Developing a Local Flour Mill

It is an early fall morning as I drive around Belgrade with Nate Powell-Palm, watching the sun rise over fields of swollen, organic grain heads. We make our way through the patchwork of fields that Powell-Palm leases to grow durum wheat, hard red spring wheat, yellow peas, alfalfa, flax, lentils, and spelt on a seven year rotation. He sells his harvest through his business, Cold Springs Organics. At 32 years old, Powell-Palm has already achieved many things: becoming a first-generation producer, the youngest certified-organic farmer in the country, an involved and informed community member, and a creative, forward-thinking entrepreneur.

When Powell-Palm was 9, he began to explore the world of agriculture through his participation in 4-H showing a steer at the Gallatin County Fair. As a kid, he says, it was exciting to think that “there’s this world out there where your job can be spending your days outside, raising livestock and stewarding land.”

A few years later, he took out a Junior Agriculture Loan from the Montana Department of Agriculture (a program that is still available today). He used that funding to purchase three bred cows, hay, fencing panels, and a stock trailer that he still has to this day. Even as a teenager, Powell-Palm recognized the reality that many young and first-generation farmers struggle with: Without land or a farm business to inherit, he would have to be strategic to make his business profitable.
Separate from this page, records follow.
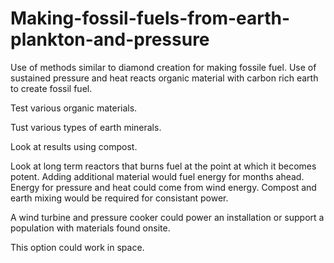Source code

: # Making-fossil-fuels-from-earth-plankton-and-pressure
Use of methods similar to diamond creation for making fossile fuel. 
Use of sustained pressure and heat reacts organic material with carbon rich earth to create fossil fuel.

Test various organic materials.

Tust various types of earth minerals.

Look at results using compost.

Look at long term reactors that burns fuel at the point at which it becomes potent. Adding additional material would fuel energy for months ahead. Energy for pressure and heat could come from wind energy. Compost and earth mixing would be required for consistant power.

A wind turbine and pressure cooker could power an installation or support a population with materials found onsite.

This option could work in space.


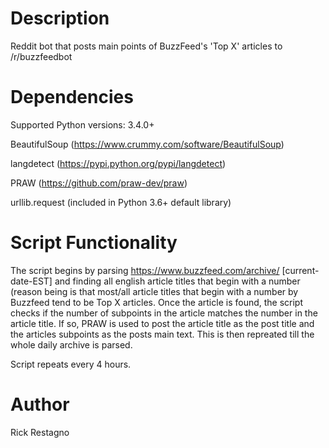 Description
===========

Reddit bot that posts main points of BuzzFeed's 'Top X' articles to /r/buzzfeedbot


Dependencies
=================
Supported Python versions: 3.4.0+ 

BeautifulSoup (https://www.crummy.com/software/BeautifulSoup)

langdetect (https://pypi.python.org/pypi/langdetect)

PRAW (https://github.com/praw-dev/praw)

urllib.request (included in Python 3.6+ default library)


Script Functionality
=====================

The script begins by parsing https://www.buzzfeed.com/archive/ [current-date-EST] and finding all english article titles that begin with a number (reason being is that most/all article titles that begin with a number by Buzzfeed tend to be Top X articles. Once the article is found, the script checks if the number of subpoints in the article matches the number in the article title. If so, PRAW is used to post the article title as the post title and the articles subpoints as the posts main text. This is then repreated till the whole daily archive is parsed.

Script repeats every 4 hours.


Author
==============
Rick Restagno

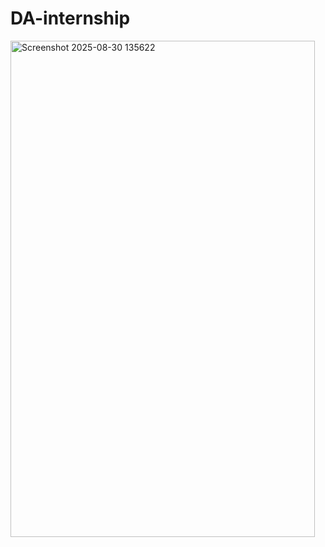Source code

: # DA-internship
<img width="487" height="794" alt="Screenshot 2025-08-30 135622" src="https://github.com/user-attachments/assets/10624239-16f4-475d-84ba-428a4c913786" />
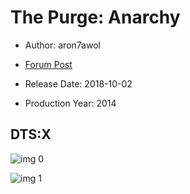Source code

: # The Purge: Anarchy

* Author: aron7awol

* [Forum Post](https://www.avsforum.com/threads/bass-eq-for-filtered-movies.2995212/post-56830150)

* Release Date: 2018-10-02
* Production Year: 2014

## DTS:X

![img 0](https://fanart.tv/fanart/movies/238636/moviethumb/the-purge-anarchy-57eec56598115.jpg)

![img 1](https://i.imgur.com/takIBtw.png)

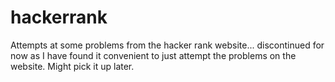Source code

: # hackerrank
Attempts at some problems from the hacker rank website... discontinued for now as I have found it convenient to just attempt the problems on the website. Might pick it up later.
With the help of mentors, Powell-Palm transitioned his operation to certified organic in 2009, at the age of 17, having recognized the added value this certification would bring to his products. Soon after, he became more involved with the organic community, joining the Montana Organic Producer Co-op and the Montana Organic Association.
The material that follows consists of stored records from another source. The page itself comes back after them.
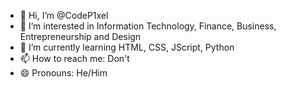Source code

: - 👋 Hi, I’m @CodeP1xel
- 👀 I’m interested in Information Technology, Finance, Business, Entrepreneurship and Design
- 🌱 I’m currently learning HTML, CSS, JScript, Python
- 📫 How to reach me: Don't
- 😄 Pronouns: He/Him
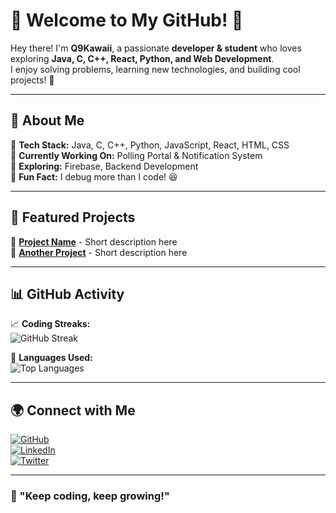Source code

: # 🌟 Welcome to My GitHub! 🌟  

Hey there! I'm **Q9Kawaii**, a passionate **developer & student** who loves exploring **Java, C, C++, React, Python, and Web Development**.  
I enjoy solving problems, learning new technologies, and building cool projects! 🚀  

---

## 📌 About Me  
🔹 **Tech Stack:** Java, C, C++, Python, JavaScript, React, HTML, CSS  
🔹 **Currently Working On:** Polling Portal & Notification System  
🔹 **Exploring:** Firebase, Backend Development  
🔹 **Fun Fact:** I debug more than I code! 😆  

---

## 🚀 Featured Projects  
📌 **[Project Name](https://github.com/Q9Kawaii/project-link)** - Short description here  
📌 **[Another Project](https://github.com/Q9Kawaii/project-link)** - Short description here  

---

## 📊 GitHub Activity  
📈 **Coding Streaks:**  
![GitHub Streak](https://streak-stats.demolab.com/?user=Q9Kawaii&theme=radical)  

📌 **Languages Used:**  
![Top Languages](https://github-readme-stats.vercel.app/api/top-langs/?username=Q9Kawaii&layout=compact&theme=radical)  

---

## 🌍 Connect with Me  
[![GitHub](https://img.shields.io/badge/GitHub-100000?style=for-the-badge&logo=github&logoColor=white)](https://github.com/Q9Kawaii)  
[![LinkedIn](https://img.shields.io/badge/LinkedIn-0A66C2?style=for-the-badge&logo=linkedin&logoColor=white)](https://linkedin.com/in/your-link)  
[![Twitter](https://img.shields.io/badge/Twitter-1DA1F2?style=for-the-badge&logo=twitter&logoColor=white)](https://twitter.com/your-handle)  

---

### 🚀 "Keep coding, keep growing!"  

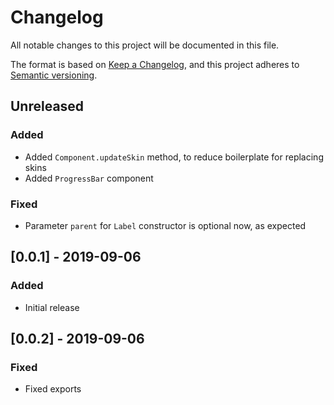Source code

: # Changelog
All notable changes to this project will be documented in this file.

The format is based on [Keep a Changelog](https://keepachangelog.com/en/1.0.0/),
and this project adheres to [Semantic versioning](https://semver.org/spec/v2.0.0.html).

## Unreleased
### Added
- Added `Component.updateSkin` method, to reduce boilerplate for replacing skins
- Added `ProgressBar` component

### Fixed
- Parameter `parent` for `Label` constructor is optional now, as expected 

## [0.0.1] - 2019-09-06
### Added
- Initial release

## [0.0.2] - 2019-09-06
### Fixed
- Fixed exports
By 2012, Powell-Palm was successfully raising and selling finished organic cattle. As he looked through his expenses, he realized he could increase his profits by producing his own primary input: hay to feed his cattle. He reached out to landowners in the Gallatin Valley asking if he could lease their land.

“In 2012, I sent about 90 letters in one summer and got about a dozen responses,” he says. “The positive responses said, ‘Sure thing. We’ll lease to you on very favorable terms.’” As the grain business grew, he was able not only to feed his own livestock, but also to sell his hay to other organic growers in the region.

One challenge Powell-Palm faced as he transitioned leased parcels to certified organic was weed suppression. In an attempt to address this problem and introduce rotational crops into his operation, Powell-Palm began growing wheat. That year, he was amazed: “I made more money off of that first crop of soft white spring wheat than I ever would have off of hay.”

After that, Powell-Palm decided to try his hand at growing a variety of crops such as oats, emmer, and yellow peas. He was able to establish markets with major companies such as Annie’s, all the while embracing rotational crops that benefitted the soil’s health. This initial crop diversification was another step along Powell-Palm’s journey of adapting the business to meet the needs of local and regional markets.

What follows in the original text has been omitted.